The utilisation of aspirin and factor Xa inhibitors increased over time. Aspirin and factor Xa inhibitors provided improved DVT prophylaxis with lower rates of postoperative anaemia compared to enoxaparin and warfarin.
全髋关节置换术(THA)后静脉血栓栓塞症(VTE)预防理想药物的争论导致了常用药物的处方趋势发生变化。我们研究了阿司匹林、华法林、依诺肝素或 Xa 因子抑制剂在初次 THA 后应用时的使用率变化,以及 VTE 发生率和出血风险的差异。
从 2007 年至 2016 年期间进行的大量初次 THA 数据库中,按年龄和性别匹配了 8829 名患者。使用复合年增长率计算使用率。在术后 2 周、30 天、6 周和 90 天,确定术后深静脉血栓形成(DVT)、肺栓塞(PE)、出血相关并发症、术后贫血和输血的发生率。
阿司匹林使用率增加了 33%,依诺肝素增加了 7%,Xa 因子抑制剂增加了 31%。华法林使用率下降了 1%。

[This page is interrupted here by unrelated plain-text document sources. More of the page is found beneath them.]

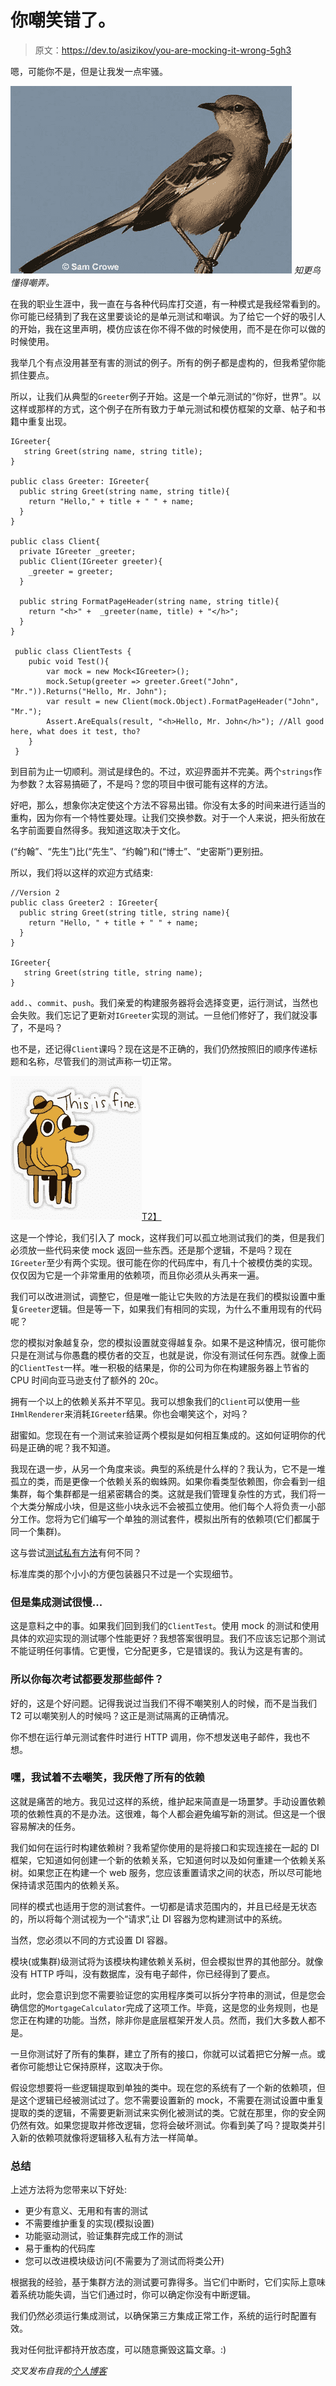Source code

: # 你嘲笑错了。

> 原文：<https://dev.to/asizikov/you-are-mocking-it-wrong-5gh3>

嗯，可能你不是，但是让我发一点牢骚。

[![Mockingbird picture](img/f157eb30cc11b0b653406f8e517beb3c.png)](https://res.cloudinary.com/practicaldev/image/fetch/s--bXcdoQ0M--/c_limit%2Cf_auto%2Cfl_progressive%2Cq_auto%2Cw_880/https://asizikov.github.img/2017-12-mocking/mockingbird.jpg) 
*知更鸟懂得嘲弄。*

在我的职业生涯中，我一直在与各种代码库打交道，有一种模式是我经常看到的。你可能已经猜到了我在这里要谈论的是单元测试和嘲讽。为了给它一个好的吸引人的开始，我在这里声明，模仿应该在你不得不做的时候使用，而不是在你可以做的时候使用。

我举几个有点没用甚至有害的测试的例子。所有的例子都是虚构的，但我希望你能抓住要点。

所以，让我们从典型的`Greeter`例子开始。这是一个单元测试的“你好，世界”。以这样或那样的方式，这个例子在所有致力于单元测试和模仿框架的文章、帖子和书籍中重复出现。

```
IGreeter{
   string Greet(string name, string title);
}

public class Greeter: IGreeter{
  public string Greet(string name, string title){
    return "Hello," + title + " " + name;
  }
}

public class Client{
  private IGreeter _greeter;
  public Client(IGreeter greeter){
    _greeter = greeter;
  }

  public string FormatPageHeader(string name, string title){
    return "<h>" +  _greeter(name, title) + "</h>";
  }  
}

 public class ClientTests {
    pubic void Test(){
        var mock = new Mock<IGreeter>();
        mock.Setup(greeter => greeter.Greet("John", "Mr.")).Returns("Hello, Mr. John");
        var result = new Client(mock.Object).FormatPageHeader("John", "Mr.");
        Assert.AreEquals(result, "<h>Hello, Mr. John</h>"); //All good here, what does it test, tho?
    } 
 } 
```

到目前为止一切顺利。测试是绿色的。不过，欢迎界面并不完美。两个`strings`作为参数？太容易搞砸了，不是吗？您的项目中很可能有这样的方法。

好吧，那么，想象你决定使这个方法不容易出错。你没有太多的时间来进行适当的重构，因为你有一个特性要处理。让我们交换参数。对于一个人来说，把头衔放在名字前面要自然得多。我知道这取决于文化。

(“约翰”、“先生”)比(“先生”、“约翰”)和(“博士”、“史密斯”)更别扭。

所以，我们将以这样的欢迎方式结束:

```
//Version 2
public class Greeter2 : IGreeter{
  public string Greet(string title, string name){
    return "Hello, " + title + " " + name;
  }
} 

IGreeter{
   string Greet(string title, string name);
} 
```

`add.`、`commit`、`push`。我们亲爱的构建服务器将会选择变更，运行测试，当然也会失败。我们忘记了更新对`IGreeter`实现的测试。一旦他们修好了，我们就没事了，不是吗？

也不是，还记得`Client`课吗？现在这是不正确的，我们仍然按照旧的顺序传递标题和名称，尽管我们的测试声称一切正常。

[![This is fine](img/ecbeff50a487c7e3674b8d4fb8d1942d.png)T2】](https://res.cloudinary.com/practicaldev/image/fetch/s--qMaZSadv--/c_limit%2Cf_auto%2Cfl_progressive%2Cq_auto%2Cw_880/https://asizikov.github.img/2017-12-mocking/fine.jpg)

这是一个悖论，我们引入了 mock，这样我们可以孤立地测试我们的类，但是我们必须放一些代码来使 mock 返回一些东西。还是那个逻辑，不是吗？现在`IGreeter`至少有两个实现。很可能在你的代码库中，有几十个被模仿类的实现。仅仅因为它是一个非常重用的依赖项，而且你必须从头再来一遍。

我们可以改进测试，调整它，但是唯一能让它失败的方法是在我们的模拟设置中重复`Greeter`逻辑。但是等一下，如果我们有相同的实现，为什么不重用现有的代码呢？

您的模拟对象越复杂，您的模拟设置就变得越复杂。如果不是这种情况，很可能你只是在测试与你愚蠢的模仿者的交互，也就是说，你没有测试任何东西。就像上面的`ClientTest`一样。唯一积极的结果是，你的公司为你在构建服务器上节省的 CPU 时间向亚马逊支付了额外的 20c。

拥有一个以上的依赖关系并不罕见。我可以想象我们的`Client`可以使用一些`IHmlRenderer`来消耗`IGreeter`结果。你也会嘲笑这个，对吗？

甜蜜如。您现在有一个测试来验证两个模拟是如何相互集成的。这如何证明你的代码是正确的呢？我不知道。

我现在退一步，从另一个角度来谈。典型的系统是什么样的？我认为，它不是一堆孤立的类，而是更像一个依赖关系的蜘蛛网。如果你看类型依赖图，你会看到一组集群，每个集群都是一组紧密耦合的类。这就是我们管理复杂性的方式，我们将一个大类分解成小块，但是这些小块永远不会被孤立使用。他们每个人将负责一小部分工作。您将为它们编写一个单独的测试套件，模拟出所有的依赖项(它们都属于同一个集群)。

这与尝试[测试私有方法](https://stackoverflow.com/questions/34571/how-do-i-test-a-private-function-or-a-class-that-has-private-methods-fields-or)有何不同？

标准库类的那个小小的方便包装器只不过是一个实现细节。

### 但是集成测试很慢...

这是意料之中的事。如果我们回到我们的`ClientTest`。使用 mock 的测试和使用具体的欢迎实现的测试哪个性能更好？我想答案很明显。我们不应该忘记那个测试不能证明任何事情。它更慢，它分配更多，它是错误的。我认为这是有害的。

### 所以你每次考试都要发那些邮件？

好的，这是个好问题。记得我说过当我们不得不嘲笑别人的时候，而不是当我们 T2 可以嘲笑别人的时候吗？这正是测试隔离的正确情况。

你不想在运行单元测试套件时进行 HTTP 调用，你不想发送电子邮件，我也不想。

### 嘿，我试着不去嘲笑，我厌倦了所有的依赖

这就是痛苦的地方。我见过这样的系统，维护起来简直是一场噩梦。手动设置依赖项的依赖性真的不是办法。这很难，每个人都会避免编写新的测试。但这是一个很容易解决的任务。

我们如何在运行时构建依赖树？我希望你使用的是将接口和实现连接在一起的 DI 框架，它知道如何创建一个新的依赖关系，它知道何时以及如何重建一个依赖关系树。如果您正在构建一个 web 服务，您应该重置请求之间的状态，所以尽可能地保持请求范围内的依赖关系。

同样的模式也适用于您的测试套件。一切都是请求范围内的，并且已经是无状态的，所以将每个测试视为一个“请求”,让 DI 容器为您构建测试中的系统。

当然，您必须以不同的方式设置 DI 容器。

模块(或集群)级测试将为该模块构建依赖关系树，但会模拟世界的其他部分。就像没有 HTTP 呼叫，没有数据库，没有电子邮件，你已经得到了要点。

此时，您会意识到您不需要验证您的实用程序类可以拆分字符串的测试，但是您会确信您的`MortgageCalculator`完成了这项工作。毕竟，这是您的业务规则，也是您正在构建的功能。当然，除非你是底层框架开发人员。然而，我们大多数人都不是。

一旦你测试好了所有的集群，建立了所有的接口，你就可以试着把它分解一点。或者你可能想让它保持原样，这取决于你。

假设您想要将一些逻辑提取到单独的类中。现在您的系统有了一个新的依赖项，但是这个逻辑已经被测试过了。您不需要设置新的 mock，不需要在测试设置中重复提取的类的逻辑，不需要更新测试来实例化被测试的类。它就在那里，你的安全网仍然有效。如果您提取并修改逻辑，您将会破坏测试。你看到美了吗？提取类并引入新的依赖项就像将逻辑移入私有方法一样简单。

### 总结

上述方法将为您带来以下好处:

*   更少有意义、无用和有害的测试
*   不需要维护重复的实现(模拟设置)
*   功能驱动测试，验证集群完成工作的测试
*   易于重构的代码库
*   您可以改进模块级访问(不需要为了测试而将类公开)

根据我的经验，基于集群方法的测试要可靠得多。当它们中断时，它们实际上意味着系统功能失调，当它们通过时，你可以确定你没有中断逻辑。

我们仍然必须运行集成测试，以确保第三方集成正常工作，系统的运行时配置有效。

我对任何批评都持开放态度，可以随意撕毁这篇文章。:)

*交叉发布自我的[个人博客](https://asizikov.github.io/2017/12/23/you-are-mocking-it-wrong/)*
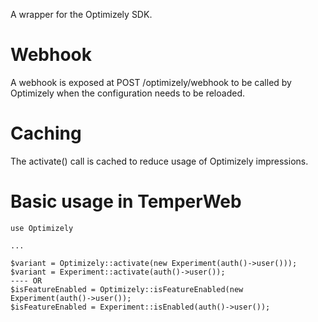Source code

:A wrapper for the Optimizely SDK.

# Webhook
A webhook is exposed at POST /optimizely/webhook to be called by Optimizely when the configuration needs to be reloaded.

# Caching
The activate() call is cached to reduce usage of Optimizely impressions.

# Basic usage in TemperWeb
```
use Optimizely

...

$variant = Optimizely::activate(new Experiment(auth()->user()));
$variant = Experiment::activate(auth()->user());
---- OR
$isFeatureEnabled = Optimizely::isFeatureEnabled(new Experiment(auth()->user());
$isFeatureEnabled = Experiment::isEnabled(auth()->user());
```
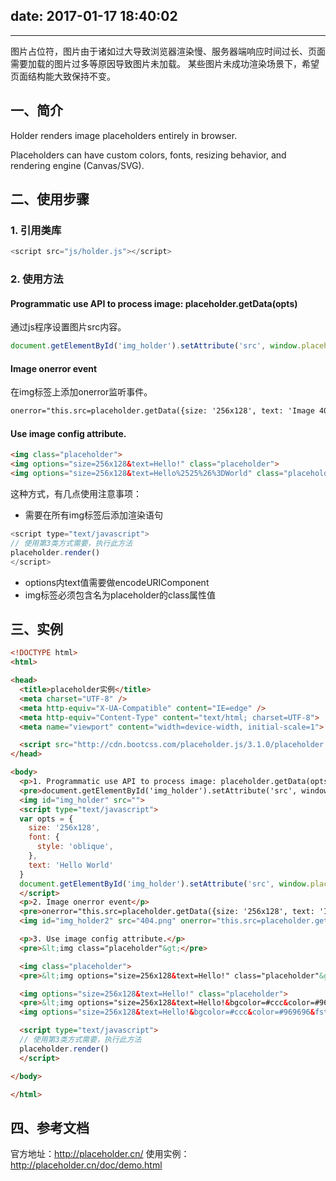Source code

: date: 2017-01-17 18:40:02
---

---
图片占位符，图片由于诸如过大导致浏览器渲染慢、服务器端响应时间过长、页面需要加载的图片过多等原因导致图片未加载。
某些图片未成功渲染场景下，希望页面结构能大致保持不变。

## 一、简介

Holder renders image placeholders entirely in browser.

Placeholders can have custom colors, fonts, resizing behavior, and rendering engine (Canvas/SVG).

## 二、使用步骤

### 1. 引用类库

```javascript
<script src="js/holder.js"></script>
```

### 2. 使用方法

#### Programmatic use API to process image: placeholder.getData(opts)

通过js程序设置图片src内容。

```javascript
document.getElementById('img_holder').setAttribute('src', window.placeholder.getData(opts));
```

#### Image onerror event

在img标签上添加onerror监听事件。

```html
onerror="this.src=placeholder.getData({size: '256x128', text: 'Image 404'})"
```

#### Use image config attribute.

```html
<img class="placeholder">
<img options="size=256x128&text=Hello!" class="placeholder">
<img options="size=256x128&text=Hello%2525%26%3DWorld" class="placeholder">
```

这种方式，有几点使用注意事项：

- 需要在所有img标签后添加渲染语句

```javascript
<script type="text/javascript">
// 使用第3类方式需要，执行此方法
placeholder.render()
</script>
```

- options内text值需要做encodeURIComponent
- img标签必须包含名为placeholder的class属性值

## 三、实例

```html
<!DOCTYPE html>
<html>

<head>
  <title>placeholder实例</title>
  <meta charset="UTF-8" />
  <meta http-equiv="X-UA-Compatible" content="IE=edge" />
  <meta http-equiv="Content-Type" content="text/html; charset=UTF-8">
  <meta name="viewport" content="width=device-width, initial-scale=1">

  <script src="http://cdn.bootcss.com/placeholder.js/3.1.0/placeholder.js"></script>
</head>

<body>
  <p>1. Programmatic use API to process image: placeholder.getData(opts)</p>
  <pre>document.getElementById('img_holder').setAttribute('src', window.placeholder.getData(opts));</pre>
  <img id="img_holder" src="">
  <script type="text/javascript">
  var opts = {
    size: '256x128',
    font: {
      style: 'oblique',
    },
    text: 'Hello World'
  }
  document.getElementById('img_holder').setAttribute('src', window.placeholder.getData(opts));
  </script>
  <p>2. Image onerror event</p>
  <pre>onerror="this.src=placeholder.getData({size: '256x128', text: 'Image 404'})"</pre>
  <img id="img_holder2" src="404.png" onerror="this.src=placeholder.getData({size: '256x128', text: 'Image 404'})">

  <p>3. Use image config attribute.</p>
  <pre>&lt;img class="placeholder"&gt;</pre>

  <img class="placeholder">
  <pre>&lt;img options="size=256x128&text=Hello!" class="placeholder"&gt;</pre>

  <img options="size=256x128&text=Hello!" class="placeholder">
  <pre>&lt;img options="size=256x128&text=Hello!&bgcolor=#ccc&color=#969696&fstyle=oblique&fweight=bold&fsize=40&ffamily=consolas" class="placeholder"&gt;</pre>
  <img options="size=256x128&text=Hello!&bgcolor=#ccc&color=#969696&fstyle=oblique&fweight=bold&fsize=40&ffamily=consolas" class="placeholder">

  <script type="text/javascript">
  // 使用第3类方式需要，执行此方法
  placeholder.render()
  </script>

</body>

</html>
```

## 四、参考文档

官方地址：http://placeholder.cn/
使用实例：http://placeholder.cn/doc/demo.html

Xa 因子抑制剂(1.7%)和阿司匹林(1.7%)的 DVT 发生率最低,其次是依诺肝素(2.6%)和华法林(3.7%),均在 90 天。Xa 因子抑制剂(12%)和阿司匹林(12%)的输血发生率最低,其次是华法林(15%)和依诺肝素(17%),均在 90 天。在输血或出血相关并发症的发生率方面没有差异,也没有发现症状性 PE 发生率有任何差异。
随着时间的推移,阿司匹林和 Xa 因子抑制剂的使用率增加。与依诺肝素和华法林相比,阿司匹林和 Xa 因子抑制剂在预防 DVT 方面提供了更好的效果,且术后贫血发生率更低。